Task to carry out:
Lift every line from the entries that includes the word "positional".
»»
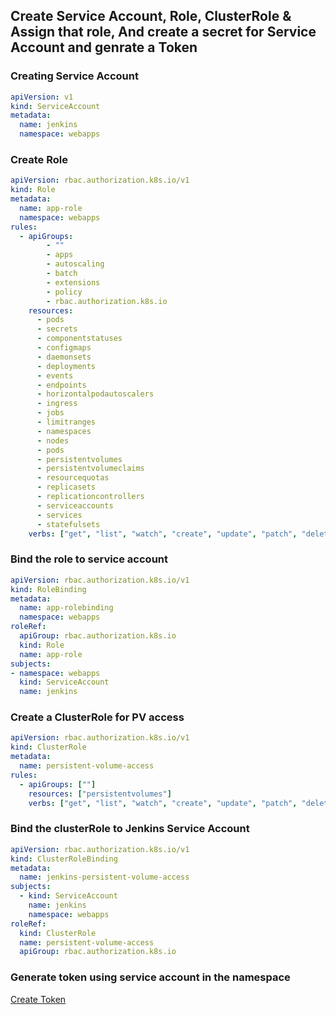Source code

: ## Create Service Account, Role, ClusterRole & Assign that role, And create a secret for Service Account and genrate a Token

### Creating Service Account


```yaml
apiVersion: v1
kind: ServiceAccount
metadata:
  name: jenkins
  namespace: webapps
```

### Create Role 


```yaml
apiVersion: rbac.authorization.k8s.io/v1
kind: Role
metadata:
  name: app-role
  namespace: webapps
rules:
  - apiGroups:
        - ""
        - apps
        - autoscaling
        - batch
        - extensions
        - policy
        - rbac.authorization.k8s.io
    resources:
      - pods
      - secrets
      - componentstatuses
      - configmaps
      - daemonsets
      - deployments
      - events
      - endpoints
      - horizontalpodautoscalers
      - ingress
      - jobs
      - limitranges
      - namespaces
      - nodes
      - pods
      - persistentvolumes
      - persistentvolumeclaims
      - resourcequotas
      - replicasets
      - replicationcontrollers
      - serviceaccounts
      - services
      - statefulsets
    verbs: ["get", "list", "watch", "create", "update", "patch", "delete"]
```

### Bind the role to service account


```yaml
apiVersion: rbac.authorization.k8s.io/v1
kind: RoleBinding
metadata:
  name: app-rolebinding
  namespace: webapps 
roleRef:
  apiGroup: rbac.authorization.k8s.io
  kind: Role
  name: app-role 
subjects:
- namespace: webapps 
  kind: ServiceAccount
  name: jenkins 
```


### Create a ClusterRole for PV access

```yaml
apiVersion: rbac.authorization.k8s.io/v1
kind: ClusterRole
metadata:
  name: persistent-volume-access
rules:
  - apiGroups: [""]
    resources: ["persistentvolumes"]
    verbs: ["get", "list", "watch", "create", "update", "patch", "delete"]

```

### Bind the clusterRole to Jenkins Service Account

```yaml
apiVersion: rbac.authorization.k8s.io/v1
kind: ClusterRoleBinding
metadata:
  name: jenkins-persistent-volume-access
subjects:
  - kind: ServiceAccount
    name: jenkins
    namespace: webapps
roleRef:
  kind: ClusterRole
  name: persistent-volume-access
  apiGroup: rbac.authorization.k8s.io

```


### Generate token using service account in the namespace

[Create Token](https://kubernetes.io/docs/reference/access-authn-authz/service-accounts-admin/#:~:text=To%20create%20a%20non%2Dexpiring,with%20that%20generated%20token%20data.)
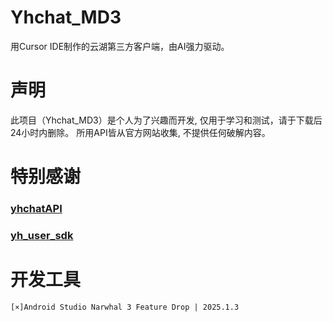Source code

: # Yhchat_MD3
用Cursor IDE制作的云湖第三方客户端，由AI强力驱动。

# 声明
此项目（Yhchat_MD3）是个人为了兴趣而开发, 仅用于学习和测试，请于下载后24小时内删除。 所用API皆从官方网站收集, 不提供任何破解内容。

# 特别感谢
### [yhchatAPI](https://github.com/yh-Tpdev/yhchatAPI)
### [yh_user_sdk](https://github.com/yyyytawa-org/yh_user_sdk)

# 开发工具
```text
[×]Android Studio Narwhal 3 Feature Drop | 2025.1.3
```
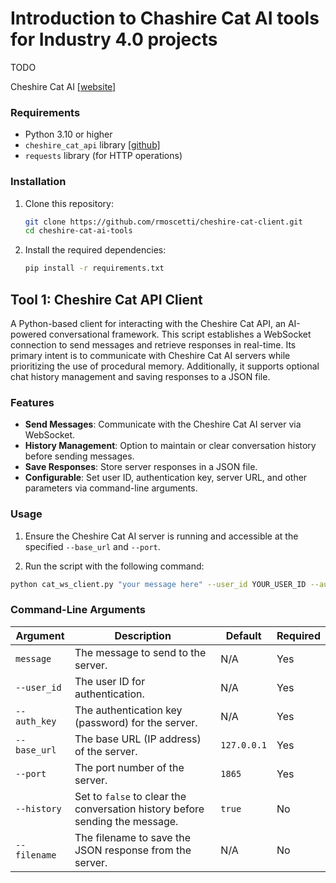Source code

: # Introduction to Chashire Cat AI tools for Industry 4.0 projects
TODO

Cheshire Cat AI [[website]](https://cheshire-cat-ai.github.io/docs/)

### Requirements

- Python 3.10 or higher
- `cheshire_cat_api` library [[github]](https://github.com/cheshire-cat-ai/api-client-py/tree/main)
- `requests` library (for HTTP operations)

### Installation

1. Clone this repository:
    ```bash
    git clone https://github.com/rmoscetti/cheshire-cat-client.git
    cd cheshire-cat-ai-tools
    ```

2. Install the required dependencies:
    ```bash
    pip install -r requirements.txt
    ```

## Tool 1: Cheshire Cat API Client

A Python-based client for interacting with the Cheshire Cat API, an AI-powered conversational framework. This script establishes a WebSocket connection to send messages and retrieve responses in real-time. Its primary intent is to communicate with Cheshire Cat AI servers while prioritizing the use of procedural memory. Additionally, it supports optional chat history management and saving responses to a JSON file.

### Features

- **Send Messages**: Communicate with the Cheshire Cat AI server via WebSocket.
- **History Management**: Option to maintain or clear conversation history before sending messages.
- **Save Responses**: Store server responses in a JSON file.
- **Configurable**: Set user ID, authentication key, server URL, and other parameters via command-line arguments.

### Usage

1. Ensure the Cheshire Cat AI server is running and accessible at the specified `--base_url` and `--port`.

2. Run the script with the following command:
```bash
python cat_ws_client.py "your message here" --user_id YOUR_USER_ID --auth_key YOUR_AUTH_KEY [OPTIONS]
```

### Command-Line Arguments

| Argument      | Description                                                     | Default    | Required |
|---------------|-----------------------------------------------------------------|------------|----------|
| `message`     | The message to send to the server.                | N/A        | Yes      |
| `--user_id`   | The user ID for authentication.                                | N/A        | Yes      |
| `--auth_key`  | The authentication key (password) for the server.            | N/A        | Yes      |
| `--base_url`  | The base URL (IP address) of the server.                       | `127.0.0.1`| Yes       |
| `--port`      | The port number of the server.                           | `1865`     | Yes       |
| `--history`   | Set to `false` to clear the conversation history before sending the message. | `true` | No       |
| `--filename`  | The filename to save the JSON response from the server.        | N/A        | No       |
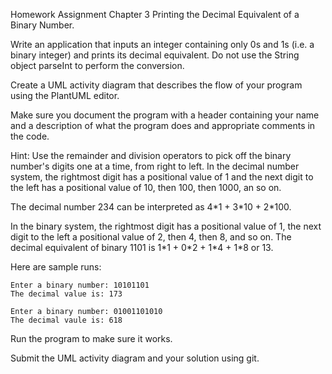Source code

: Homework Assignment Chapter 3
Printing the Decimal Equivalent of a Binary Number.

Write an application that inputs an integer containing only 0s and 1s (i.e. a binary integer) and prints its decimal equivalent. Do not use the String object parseInt to perform the conversion.

Create a UML activity diagram that describes the flow of your program using the PlantUML editor.

Make sure you document the program with a header containing your name and a description of what the program does and appropriate comments in the code.

Hint: Use the remainder and division operators to pick off the binary number's digits one at a time, from right to left. 
In the decimal number system, the rightmost digit has a positional value of 1 and the next digit to the left has a positional value of 10,
then 100, then 1000, an so on.

The decimal number 234 can be interpreted as 4\*1 + 3\*10 + 2\*100.

In the binary system, the rightmost digit has a positional value of 1, the next digit to the left a positional value of 2, 
then 4, then 8, and so on. The decimal equivalent of binary 1101 is 1\*1 + 0\*2 + 1\*4 + 1\*8 or 13.

Here are sample runs:

```
Enter a binary number: 10101101
The decimal value is: 173
```

```
Enter a binary number: 01001101010
The decimal vaule is: 618
```

Run the program to make sure it works.

Submit the UML activity diagram and your solution using git.
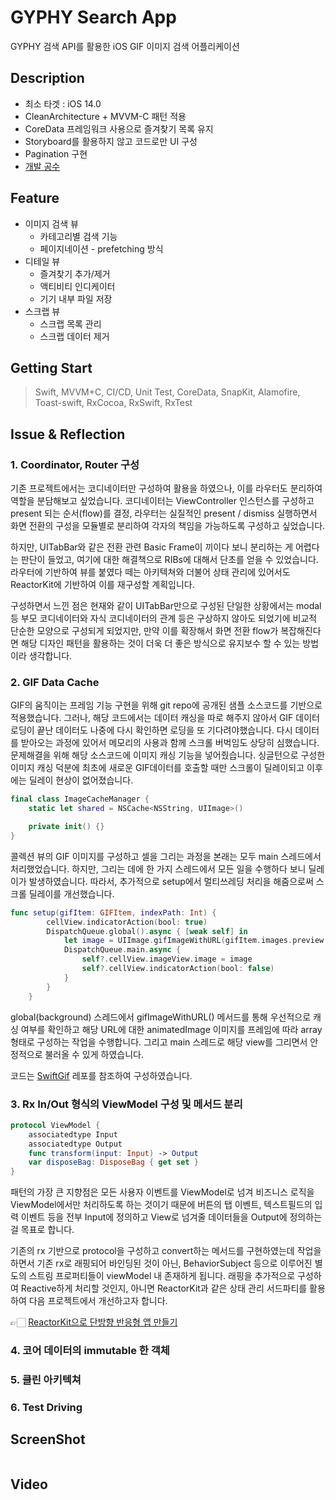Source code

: # GYPHY Search App
GYPHY 검색 API를 활용한 iOS GIF 이미지 검색 어플리케이션

## Description
+ 최소 타겟 : iOS 14.0
+ CleanArchitecture + MVVM-C 패턴 적용
+ CoreData 프레임워크 사용으로 즐겨찾기 목록 유지
+ Storyboard를 활용하지 않고 코드로만 UI 구성
+ Pagination 구현
+ [개발 공수]()

## Feature
+ 이미지 검색 뷰
  + 카테고리별 검색 기능
  + 페이지네이션 - prefetching 방식
+ 디테일 뷰
  + 즐겨찾기 추가/제거
  + 액티비티 인디케이터
  + 기기 내부 파일 저장
+ 스크랩 뷰
  + 스크랩 목록 관리
  + 스크랩 데이터 제거

## Getting Start
> Swift, MVVM+C, CI/CD, Unit Test, CoreData, SnapKit, Alamofire, Toast-swift, RxCocoa, RxSwift, RxTest

## Issue & Reflection

### 1. Coordinator, Router 구성

기존 프로젝트에서는 코디네이터만 구성하여 활용을 하였으나, 이를 라우터도 분리하여 역할을 분담해보고 싶었습니다. 코디네이터는 ViewController 인스턴스를 구성하고 present 되는 순서(flow)를 결정, 라우터는 실질적인 present / dismiss 실행하면서 화면 전환의 구성을 모듈별로 분리하여 각자의 책임을 가능하도록 구성하고 싶었습니다.

하지만, UITabBar와 같은 전환 관련 Basic Frame이 끼이다 보니 분리하는 게 어렵다는 판단이 들었고, 여기에 대한 해결책으로 RIBs에 대해서 단초를 얻을 수 있었습니다. 라우터에 기반하여 뷰를 붙였다 떼는 아키텍쳐와 더불어 상태 관리에 있어서도 ReactorKit에 기반하여 이를 재구성할 계획입니다.

구성하면서 느낀 점은 현재와 같이 UITabBar만으로 구성된 단일한 상황에서는 modal 등 부모 코디네이터와 자식 코디네이터의 관계 등은 구상하지 않아도 되었기에 비교적 단순한 모양으로 구성되게 되었지만, 만약 이를 확장해서 화면 전환 flow가 복잡해진다면 해당 디자인 패턴을 활용하는 것이 더욱 더 좋은 방식으로 유지보수 할 수 있는 방법이라 생각합니다.

### 2. GIF Data Cache

GIF의 움직이는 프레임 기능 구현을 위해 git repo에 공개된 샘플 소스코드를 기반으로 적용했습니다. 그러나, 해당 코드에서는 데이터 캐싱을 따로 해주지 않아서 GIF 데이터 로딩이 끝난 데이터도 나중에 다시 확인하면 로딩을 또 기다려야했습니다. 다시 데이터를 받아오는 과정에 있어서 메모리의 사용과 함께 스크롤 버벅임도 상당히 심했습니다. 문제해결을 위해 해당 소스코드에 이미지 캐싱 기능을 넣어줬습니다. 싱글턴으로 구성한 이미지 캐싱 덕분에 최초에 새로운 GIF데이터를 호출할 때만 스크롤이 딜레이되고 이후에는 딜레이 현상이 없어졌습니다.

```swift
final class ImageCacheManager {
    static let shared = NSCache<NSString, UIImage>()

    private init() {}
}
```

콜렉션 뷰의 GIF 이미지를 구성하고 셀을 그리는 과정을 본래는 모두 main 스레드에서 처리했었습니다. 하지만, 그리는 데에 한 가지 스레드에서 모든 일을 수행하다 보니 딜레이가 발생하였습니다. 따라서, 추가적으로 setup에서 멀티쓰레딩 처리을 해줌으로써 스크롤 딜레이를 개선했습니다.

```swift
func setup(gifItem: GIFItem, indexPath: Int) {
        cellView.indicatorAction(bool: true)
        DispatchQueue.global().async { [weak self] in
            let image = UIImage.gifImageWithURL(gifItem.images.preview.url)
            DispatchQueue.main.async {
                self?.cellView.imageView.image = image
                self?.cellView.indicatorAction(bool: false)
            }
        }
    }
```

global(background) 스레드에서 gifImageWithURL() 메서드를 통해 우선적으로 캐싱 여부를 확인하고 해당 URL에 대한 animatedImage 이미지를 프레임에 따라 array 형태로 구성하는 작업을 수행합니다. 그리고 main 스레드로 해당 view를 그리면서 안정적으로 불러올 수 있게 하였습니다.

코드는 [SwiftGif](https://github.com/swiftgif/SwiftGif/blob/master/SwiftGifCommon/UIImage%2BGif.swift) 레포를 참조하여 구성하였습니다.

### 3. Rx In/Out 형식의 ViewModel 구성 및 메서드 분리

```swift
protocol ViewModel {
    associatedtype Input
    associatedtype Output
    func transform(input: Input) -> Output
    var disposeBag: DisposeBag { get set }
}
```

패턴의 가장 큰 지향점은 모든 사용자 이벤트를 ViewModel로 넘겨 비즈니스 로직을 ViewModel에서만 처리하도록 하는 것이기 때문에 버튼의 탭 이벤트, 텍스트필드의 입력 이벤트 등을 전부 Input에 정의하고 View로 넘겨줄 데이터들을 Output에 정의하는 걸 목표로 합니다.

기존의 rx 기반으로 protocol을 구성하고 convert하는 메서드를 구현하였는데 작업을 하면서 기존 rx로 래핑되어 바인딩된 것이 아닌, BehaviorSubject 등으로 이루어진 별도의 스트림 프로퍼티들이 viewModel 내 존재하게 됩니다. 래핑을 추가적으로 구성하여 Reactive하게 처리할 것인지, 아니면 ReactorKit과 같은 상태 관리 서드파티를 활용하여 다음 프로젝트에서 개선하고자 합니다.

👉🏻 [ReactorKit으로 단방향 반응형 앱 만들기](https://www.youtube.com/watch?v=ASwBnMJNUK4)

### 4. 코어 데이터의 immutable 한 객체

### 5. 클린 아키텍쳐

### 6. Test Driving

## ScreenShot
![]()

## Video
««
Output:
In the decimal number system, the rightmost digit has a positional value of 1 and the next digit to the left has a positional value of 10,
In the binary system, the rightmost digit has a positional value of 1, the next digit to the left a positional value of 2, 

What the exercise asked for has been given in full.